→ **ACTIVITY**: Copy out all lines in the data below containing the string "with".

(Beginning of SUPPLIED ENTRIES)

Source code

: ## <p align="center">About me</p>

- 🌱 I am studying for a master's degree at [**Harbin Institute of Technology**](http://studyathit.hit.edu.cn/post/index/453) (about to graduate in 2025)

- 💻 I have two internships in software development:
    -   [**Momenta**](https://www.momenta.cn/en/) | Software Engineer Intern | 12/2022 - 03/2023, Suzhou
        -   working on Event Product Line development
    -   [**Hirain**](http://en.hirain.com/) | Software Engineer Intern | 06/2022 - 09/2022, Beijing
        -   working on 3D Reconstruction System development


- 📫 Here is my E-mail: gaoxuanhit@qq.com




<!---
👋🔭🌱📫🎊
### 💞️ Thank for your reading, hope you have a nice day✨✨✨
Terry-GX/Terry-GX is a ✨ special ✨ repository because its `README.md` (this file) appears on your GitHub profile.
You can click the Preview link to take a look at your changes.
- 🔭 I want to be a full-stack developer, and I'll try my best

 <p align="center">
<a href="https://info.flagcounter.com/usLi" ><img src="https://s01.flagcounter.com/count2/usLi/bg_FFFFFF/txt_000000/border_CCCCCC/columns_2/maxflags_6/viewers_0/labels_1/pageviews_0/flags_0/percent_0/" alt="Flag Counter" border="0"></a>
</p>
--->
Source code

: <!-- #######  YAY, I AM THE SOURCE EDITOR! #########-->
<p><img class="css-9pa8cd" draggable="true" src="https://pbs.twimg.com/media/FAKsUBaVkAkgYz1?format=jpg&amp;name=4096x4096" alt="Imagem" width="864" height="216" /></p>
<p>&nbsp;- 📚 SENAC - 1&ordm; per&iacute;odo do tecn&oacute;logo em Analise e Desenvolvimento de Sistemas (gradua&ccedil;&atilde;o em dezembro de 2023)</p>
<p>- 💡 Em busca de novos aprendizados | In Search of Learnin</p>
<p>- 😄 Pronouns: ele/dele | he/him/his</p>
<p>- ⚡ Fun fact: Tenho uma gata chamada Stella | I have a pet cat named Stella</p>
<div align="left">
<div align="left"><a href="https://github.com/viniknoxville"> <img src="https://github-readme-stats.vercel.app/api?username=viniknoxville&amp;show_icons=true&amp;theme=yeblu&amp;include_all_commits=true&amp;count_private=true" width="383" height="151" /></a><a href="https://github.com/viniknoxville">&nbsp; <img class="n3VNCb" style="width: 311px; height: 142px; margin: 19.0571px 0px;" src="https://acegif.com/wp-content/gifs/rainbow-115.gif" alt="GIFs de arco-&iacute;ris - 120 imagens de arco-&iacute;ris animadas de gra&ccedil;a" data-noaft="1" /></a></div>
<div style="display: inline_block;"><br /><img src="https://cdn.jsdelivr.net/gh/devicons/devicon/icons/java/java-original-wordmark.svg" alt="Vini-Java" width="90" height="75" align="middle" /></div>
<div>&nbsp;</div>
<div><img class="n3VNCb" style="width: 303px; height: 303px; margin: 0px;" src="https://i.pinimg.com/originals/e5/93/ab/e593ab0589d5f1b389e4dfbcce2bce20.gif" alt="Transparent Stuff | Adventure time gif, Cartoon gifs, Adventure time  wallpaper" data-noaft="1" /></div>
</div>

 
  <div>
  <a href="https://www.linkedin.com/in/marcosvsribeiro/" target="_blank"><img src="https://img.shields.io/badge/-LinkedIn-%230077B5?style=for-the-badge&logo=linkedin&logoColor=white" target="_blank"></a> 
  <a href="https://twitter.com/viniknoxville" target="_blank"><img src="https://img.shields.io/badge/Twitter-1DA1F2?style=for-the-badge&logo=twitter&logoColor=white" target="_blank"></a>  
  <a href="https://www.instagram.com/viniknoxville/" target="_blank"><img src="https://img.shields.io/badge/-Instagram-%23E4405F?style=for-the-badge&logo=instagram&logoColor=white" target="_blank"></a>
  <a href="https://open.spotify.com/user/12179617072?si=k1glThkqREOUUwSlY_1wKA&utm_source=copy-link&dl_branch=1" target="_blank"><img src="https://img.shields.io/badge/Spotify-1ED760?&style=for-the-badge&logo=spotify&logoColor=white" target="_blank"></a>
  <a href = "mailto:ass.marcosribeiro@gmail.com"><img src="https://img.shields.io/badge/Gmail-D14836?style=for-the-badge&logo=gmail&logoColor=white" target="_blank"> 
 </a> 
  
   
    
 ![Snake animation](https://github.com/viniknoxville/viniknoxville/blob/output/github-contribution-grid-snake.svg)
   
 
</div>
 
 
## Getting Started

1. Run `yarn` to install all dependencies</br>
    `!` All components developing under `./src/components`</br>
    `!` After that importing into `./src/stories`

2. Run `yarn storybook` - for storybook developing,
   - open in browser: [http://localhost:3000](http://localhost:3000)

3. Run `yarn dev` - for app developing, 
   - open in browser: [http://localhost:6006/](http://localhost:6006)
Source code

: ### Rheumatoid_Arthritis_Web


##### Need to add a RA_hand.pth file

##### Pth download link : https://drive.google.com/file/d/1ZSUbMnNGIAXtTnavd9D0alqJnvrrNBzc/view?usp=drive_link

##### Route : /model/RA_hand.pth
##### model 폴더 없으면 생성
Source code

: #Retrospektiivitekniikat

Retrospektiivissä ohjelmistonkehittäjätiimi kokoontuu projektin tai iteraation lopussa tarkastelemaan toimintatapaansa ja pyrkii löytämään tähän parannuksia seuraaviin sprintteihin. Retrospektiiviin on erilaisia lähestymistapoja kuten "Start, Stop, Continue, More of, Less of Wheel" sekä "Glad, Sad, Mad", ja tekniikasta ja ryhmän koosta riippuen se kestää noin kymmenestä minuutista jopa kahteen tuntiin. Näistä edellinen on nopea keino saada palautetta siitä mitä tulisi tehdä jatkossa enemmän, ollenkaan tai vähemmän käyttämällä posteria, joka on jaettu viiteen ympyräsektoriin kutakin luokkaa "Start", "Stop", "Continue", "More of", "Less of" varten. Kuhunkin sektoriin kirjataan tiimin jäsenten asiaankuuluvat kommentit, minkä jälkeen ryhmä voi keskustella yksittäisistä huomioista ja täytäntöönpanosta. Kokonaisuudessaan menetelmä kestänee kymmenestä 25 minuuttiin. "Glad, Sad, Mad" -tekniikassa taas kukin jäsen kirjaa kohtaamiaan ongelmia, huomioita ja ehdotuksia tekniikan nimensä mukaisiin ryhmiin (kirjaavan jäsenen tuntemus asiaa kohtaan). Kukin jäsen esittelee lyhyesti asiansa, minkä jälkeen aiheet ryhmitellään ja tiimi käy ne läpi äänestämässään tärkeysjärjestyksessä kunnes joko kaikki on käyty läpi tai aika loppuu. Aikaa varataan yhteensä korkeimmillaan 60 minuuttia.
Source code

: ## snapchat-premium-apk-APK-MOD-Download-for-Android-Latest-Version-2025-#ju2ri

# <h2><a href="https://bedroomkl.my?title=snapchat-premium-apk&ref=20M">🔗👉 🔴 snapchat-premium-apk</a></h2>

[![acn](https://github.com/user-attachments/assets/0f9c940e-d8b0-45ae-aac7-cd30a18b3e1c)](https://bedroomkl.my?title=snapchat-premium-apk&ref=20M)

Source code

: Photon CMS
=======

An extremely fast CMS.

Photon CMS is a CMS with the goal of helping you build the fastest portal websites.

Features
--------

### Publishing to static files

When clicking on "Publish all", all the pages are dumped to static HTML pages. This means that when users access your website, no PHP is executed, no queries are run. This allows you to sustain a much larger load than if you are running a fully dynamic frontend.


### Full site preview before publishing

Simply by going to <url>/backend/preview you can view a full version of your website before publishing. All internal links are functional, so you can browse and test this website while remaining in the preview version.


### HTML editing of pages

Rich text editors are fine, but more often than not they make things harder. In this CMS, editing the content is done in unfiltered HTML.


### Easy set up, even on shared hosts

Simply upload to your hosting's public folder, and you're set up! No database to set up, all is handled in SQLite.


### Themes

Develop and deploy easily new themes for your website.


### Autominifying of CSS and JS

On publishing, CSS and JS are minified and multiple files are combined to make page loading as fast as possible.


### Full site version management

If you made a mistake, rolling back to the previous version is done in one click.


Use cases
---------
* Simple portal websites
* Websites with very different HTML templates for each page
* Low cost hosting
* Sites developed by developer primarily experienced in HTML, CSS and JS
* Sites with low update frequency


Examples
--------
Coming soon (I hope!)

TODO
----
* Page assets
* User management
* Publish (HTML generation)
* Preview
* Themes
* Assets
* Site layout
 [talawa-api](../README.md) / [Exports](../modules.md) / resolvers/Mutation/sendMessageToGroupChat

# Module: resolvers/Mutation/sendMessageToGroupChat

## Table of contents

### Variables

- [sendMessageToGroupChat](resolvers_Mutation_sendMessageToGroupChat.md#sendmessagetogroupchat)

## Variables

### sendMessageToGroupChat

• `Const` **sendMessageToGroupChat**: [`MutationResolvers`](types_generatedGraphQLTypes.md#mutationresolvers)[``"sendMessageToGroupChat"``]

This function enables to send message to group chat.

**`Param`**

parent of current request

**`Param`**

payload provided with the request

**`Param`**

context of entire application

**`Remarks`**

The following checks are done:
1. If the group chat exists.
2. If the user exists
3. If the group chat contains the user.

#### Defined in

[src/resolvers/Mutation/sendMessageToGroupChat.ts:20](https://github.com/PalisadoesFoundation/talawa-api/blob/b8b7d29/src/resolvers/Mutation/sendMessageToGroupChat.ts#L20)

(End of SUPPLIED ENTRIES)

→ **REPLY**:
Photon CMS is a CMS with the goal of helping you build the fastest portal websites.
* Websites with very different HTML templates for each page
* Sites with low update frequency
payload provided with the request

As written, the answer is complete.